As is already well-known; the Saudi and Israeli common cause against perceived Iranian influence and expansion; in places like Syria, Lebanon and Iraq of late has forced the historic bitter enemies down a path of cooperation as both seem to have placed the breakup of the so-called “Shia’a crescent” as their primary policy goal in the region at any cost. For Israel, Hezbollah, seen as an Iranian proxy contingent, has long been its greatest foe, present right up against the Jewish state’s northern border.

This new arrangement, on the one hand, mitigates the Kingdom’s fear of losing its role as the “loyal regional villain”, while, strengthening the “Triangle of Hate” on the other. Saudis have presented the Islamic awakening, sweeping the Muslim East, an Iranian inspired plot.
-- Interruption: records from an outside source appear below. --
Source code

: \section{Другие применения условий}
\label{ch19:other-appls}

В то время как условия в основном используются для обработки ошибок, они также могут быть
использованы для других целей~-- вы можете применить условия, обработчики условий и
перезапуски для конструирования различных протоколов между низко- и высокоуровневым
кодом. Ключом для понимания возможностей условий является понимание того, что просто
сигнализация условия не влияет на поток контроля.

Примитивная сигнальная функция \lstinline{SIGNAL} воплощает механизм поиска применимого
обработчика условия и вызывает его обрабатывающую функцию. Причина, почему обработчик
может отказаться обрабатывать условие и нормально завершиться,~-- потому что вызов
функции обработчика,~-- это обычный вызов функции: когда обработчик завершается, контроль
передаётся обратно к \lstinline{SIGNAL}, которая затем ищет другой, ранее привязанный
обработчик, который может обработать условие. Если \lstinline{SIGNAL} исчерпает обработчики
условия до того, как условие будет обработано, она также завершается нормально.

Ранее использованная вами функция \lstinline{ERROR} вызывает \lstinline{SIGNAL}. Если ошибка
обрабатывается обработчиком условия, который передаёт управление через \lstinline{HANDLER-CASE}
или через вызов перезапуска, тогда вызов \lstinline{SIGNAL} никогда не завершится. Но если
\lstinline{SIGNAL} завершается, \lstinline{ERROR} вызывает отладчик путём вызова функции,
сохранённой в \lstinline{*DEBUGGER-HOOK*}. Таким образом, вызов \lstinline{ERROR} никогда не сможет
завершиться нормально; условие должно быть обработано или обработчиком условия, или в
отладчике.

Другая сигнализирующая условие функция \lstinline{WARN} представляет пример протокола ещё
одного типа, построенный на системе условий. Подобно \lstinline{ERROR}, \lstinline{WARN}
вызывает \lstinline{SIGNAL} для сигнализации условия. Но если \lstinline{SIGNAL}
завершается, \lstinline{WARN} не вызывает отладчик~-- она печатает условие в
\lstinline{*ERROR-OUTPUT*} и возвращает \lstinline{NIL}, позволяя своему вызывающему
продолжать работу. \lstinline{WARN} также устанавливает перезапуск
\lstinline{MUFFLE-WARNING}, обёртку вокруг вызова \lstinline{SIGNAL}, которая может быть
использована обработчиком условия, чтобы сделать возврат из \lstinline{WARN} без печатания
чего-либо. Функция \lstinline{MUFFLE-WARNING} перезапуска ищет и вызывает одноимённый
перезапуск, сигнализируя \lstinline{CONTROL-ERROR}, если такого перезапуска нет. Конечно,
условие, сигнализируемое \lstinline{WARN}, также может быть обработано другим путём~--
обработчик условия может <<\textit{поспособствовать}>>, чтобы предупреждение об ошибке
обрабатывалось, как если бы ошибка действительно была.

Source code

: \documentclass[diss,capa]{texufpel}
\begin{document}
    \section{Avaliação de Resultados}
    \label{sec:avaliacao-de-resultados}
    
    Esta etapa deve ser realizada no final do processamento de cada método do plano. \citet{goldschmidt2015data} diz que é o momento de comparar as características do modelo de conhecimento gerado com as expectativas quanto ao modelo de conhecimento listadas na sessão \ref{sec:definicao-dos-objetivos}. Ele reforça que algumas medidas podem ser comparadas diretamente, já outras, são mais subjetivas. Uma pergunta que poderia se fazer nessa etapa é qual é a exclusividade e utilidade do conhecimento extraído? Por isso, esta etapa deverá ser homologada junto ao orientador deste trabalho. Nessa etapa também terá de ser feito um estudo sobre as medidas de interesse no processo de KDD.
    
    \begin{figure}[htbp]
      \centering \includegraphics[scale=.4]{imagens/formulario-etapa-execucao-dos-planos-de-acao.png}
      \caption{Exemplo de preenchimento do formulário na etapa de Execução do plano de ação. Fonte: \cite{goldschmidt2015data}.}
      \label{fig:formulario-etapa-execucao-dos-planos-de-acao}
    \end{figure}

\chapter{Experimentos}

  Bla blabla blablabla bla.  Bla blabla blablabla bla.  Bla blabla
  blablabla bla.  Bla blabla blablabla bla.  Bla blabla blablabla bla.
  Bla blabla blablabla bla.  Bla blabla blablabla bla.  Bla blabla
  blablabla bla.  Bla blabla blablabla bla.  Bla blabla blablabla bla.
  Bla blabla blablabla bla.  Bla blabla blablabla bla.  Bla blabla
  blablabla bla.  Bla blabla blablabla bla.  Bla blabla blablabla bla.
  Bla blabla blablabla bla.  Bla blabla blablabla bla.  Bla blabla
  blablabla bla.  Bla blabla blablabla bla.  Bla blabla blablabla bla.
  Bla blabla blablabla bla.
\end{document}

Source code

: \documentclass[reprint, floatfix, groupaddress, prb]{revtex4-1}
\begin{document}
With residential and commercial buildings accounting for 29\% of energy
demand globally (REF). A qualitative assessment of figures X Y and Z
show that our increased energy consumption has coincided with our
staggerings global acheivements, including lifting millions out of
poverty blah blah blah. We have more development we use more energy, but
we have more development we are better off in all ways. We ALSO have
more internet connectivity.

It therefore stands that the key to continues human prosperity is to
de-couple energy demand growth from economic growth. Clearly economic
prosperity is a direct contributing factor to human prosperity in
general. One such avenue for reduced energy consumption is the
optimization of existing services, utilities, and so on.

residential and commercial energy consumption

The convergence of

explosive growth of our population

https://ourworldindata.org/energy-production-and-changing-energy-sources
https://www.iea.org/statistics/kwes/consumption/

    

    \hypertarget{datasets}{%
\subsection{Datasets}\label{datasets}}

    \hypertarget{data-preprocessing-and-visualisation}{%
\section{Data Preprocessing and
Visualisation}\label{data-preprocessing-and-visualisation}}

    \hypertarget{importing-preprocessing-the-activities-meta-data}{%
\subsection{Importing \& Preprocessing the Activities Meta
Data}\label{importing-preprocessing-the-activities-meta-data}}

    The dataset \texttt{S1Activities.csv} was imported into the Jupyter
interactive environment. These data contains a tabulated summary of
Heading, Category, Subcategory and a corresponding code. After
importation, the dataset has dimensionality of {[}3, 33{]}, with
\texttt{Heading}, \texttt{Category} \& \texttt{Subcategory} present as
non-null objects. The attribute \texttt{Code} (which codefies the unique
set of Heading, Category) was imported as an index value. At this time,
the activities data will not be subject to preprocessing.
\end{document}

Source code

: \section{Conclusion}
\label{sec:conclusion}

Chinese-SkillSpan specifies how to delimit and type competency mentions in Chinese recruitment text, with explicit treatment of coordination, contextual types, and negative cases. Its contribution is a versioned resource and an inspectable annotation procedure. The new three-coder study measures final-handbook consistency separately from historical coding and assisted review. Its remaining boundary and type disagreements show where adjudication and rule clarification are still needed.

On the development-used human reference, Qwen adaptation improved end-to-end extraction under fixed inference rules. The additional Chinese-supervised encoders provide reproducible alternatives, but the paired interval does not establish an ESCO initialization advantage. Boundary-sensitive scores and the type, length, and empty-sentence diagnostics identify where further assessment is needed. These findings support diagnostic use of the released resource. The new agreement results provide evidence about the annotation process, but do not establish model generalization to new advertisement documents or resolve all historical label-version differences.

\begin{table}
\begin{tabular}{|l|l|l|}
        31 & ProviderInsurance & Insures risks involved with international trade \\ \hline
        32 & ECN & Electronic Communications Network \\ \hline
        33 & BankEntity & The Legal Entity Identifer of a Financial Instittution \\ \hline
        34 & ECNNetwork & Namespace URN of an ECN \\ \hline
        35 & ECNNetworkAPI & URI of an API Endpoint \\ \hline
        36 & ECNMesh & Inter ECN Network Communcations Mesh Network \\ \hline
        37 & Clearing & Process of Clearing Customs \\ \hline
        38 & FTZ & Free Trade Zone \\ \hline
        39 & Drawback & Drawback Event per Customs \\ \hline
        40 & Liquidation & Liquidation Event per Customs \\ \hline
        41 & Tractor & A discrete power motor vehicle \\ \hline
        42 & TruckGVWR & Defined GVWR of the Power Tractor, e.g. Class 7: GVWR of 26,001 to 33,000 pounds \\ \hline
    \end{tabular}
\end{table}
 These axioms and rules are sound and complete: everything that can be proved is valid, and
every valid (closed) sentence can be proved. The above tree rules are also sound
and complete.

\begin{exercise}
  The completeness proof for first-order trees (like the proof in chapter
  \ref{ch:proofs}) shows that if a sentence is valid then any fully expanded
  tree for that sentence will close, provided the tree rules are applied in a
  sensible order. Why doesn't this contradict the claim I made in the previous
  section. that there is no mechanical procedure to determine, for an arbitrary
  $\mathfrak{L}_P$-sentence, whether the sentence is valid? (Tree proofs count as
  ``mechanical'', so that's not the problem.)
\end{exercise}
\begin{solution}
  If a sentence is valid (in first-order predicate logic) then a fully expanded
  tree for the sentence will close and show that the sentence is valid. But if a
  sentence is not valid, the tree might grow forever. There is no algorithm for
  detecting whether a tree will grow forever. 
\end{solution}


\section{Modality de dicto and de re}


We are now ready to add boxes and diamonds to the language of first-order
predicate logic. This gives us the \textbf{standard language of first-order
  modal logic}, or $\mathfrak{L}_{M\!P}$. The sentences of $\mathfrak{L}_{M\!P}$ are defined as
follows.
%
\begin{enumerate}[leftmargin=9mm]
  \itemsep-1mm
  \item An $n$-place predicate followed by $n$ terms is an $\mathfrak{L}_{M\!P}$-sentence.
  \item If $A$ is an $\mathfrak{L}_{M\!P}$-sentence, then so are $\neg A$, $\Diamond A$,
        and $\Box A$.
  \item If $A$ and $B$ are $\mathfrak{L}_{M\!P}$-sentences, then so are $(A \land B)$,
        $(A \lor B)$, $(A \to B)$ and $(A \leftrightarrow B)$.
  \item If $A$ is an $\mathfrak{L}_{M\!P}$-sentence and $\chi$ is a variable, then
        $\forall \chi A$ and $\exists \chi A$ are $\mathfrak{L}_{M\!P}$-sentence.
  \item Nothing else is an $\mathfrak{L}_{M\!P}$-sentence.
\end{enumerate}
Saudi Arabia, despite the huge reduction in its oil revenues, is trying to maintain its role as a “cash cow” and the “lynchpin of America’s Muslim East policy”. Saudi Arabia’s worst nightmare is the fear of American abandonment for a new regional partner. This will bring Saudi Arabia’s relevance, regionally and globally, to naught.

 

The rise of the  Justice Development Party of Turkish Prime Minister Recep Tayyip Erdogan in the 2000s led to a steady deterioration in Israel–Turkey relations. Unlike, previous Turkish governments, Erdogan’s government openly condemned Israel’s policies towards Palestine and blamed it for the conflict. Relations between Sunni-Turkey and Shia’a-Iran are on the rise.